Сергей Самсонов - Аномалия Камлаева
Коллективный разум человечества по коллективной близорукости своей склонен считать рак сравнительно свежей эпидемией, насланной на род людской в наказание за то, что все мы сотворили с доверенной нам биосферой. Но, по сути, это так же глупо, как считать зависть и ненависть сравнительно свежими страстями человека. Описание рака молочной железы можно найти еще в трудах Гиппократа. Таким образом, нашу злобу и онкологическую проказу надлежит признать не только ближайшими родственниками, но еще и сверстниками. Злоба, породившая onkos, и onkos — порождение злобы — появились на свет одновременно.

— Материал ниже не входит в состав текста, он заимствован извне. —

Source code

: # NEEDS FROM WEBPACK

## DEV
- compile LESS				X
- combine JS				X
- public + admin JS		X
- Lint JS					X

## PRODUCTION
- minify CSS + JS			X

Взаимосвязь, о которой мы говорим, к нулевым годам XXI века оделась не открытием, а скорее общим местом и почвой для многочисленных спекуляций: популярные учебники по позитивной психологии и практические руководства по самоисцелению силой разума сплошь и рядом советуют читателям «улыбаться миру» и наконец-то возлюбить ближнего своего; не раздражаться, не впадать в уныние, не гневаться, не вынашивать мстительных планов, а, напротив, принимать каждую минуту своего существования как величайший дар небес — это якобы застрахует каждого здравомыслящего человека от леденящего душу проклятия рака. Подобное предложение — по позитивной самонастройке — конечно же, сущий бред, хотя бы потому, что десятки тысяч приверженцев современной психологической пошлости в любой момент могут превратиться в пациентов онкологического диспансера. Человек есть совсем не то, что о себе он думает, и сказать себе «я счастлив и беззлобен» — отнюдь не панацея, а всего лишь безмозглая попытка прикинуться паинькой перед лицом природы или, если угодно, перед лицом судьбы.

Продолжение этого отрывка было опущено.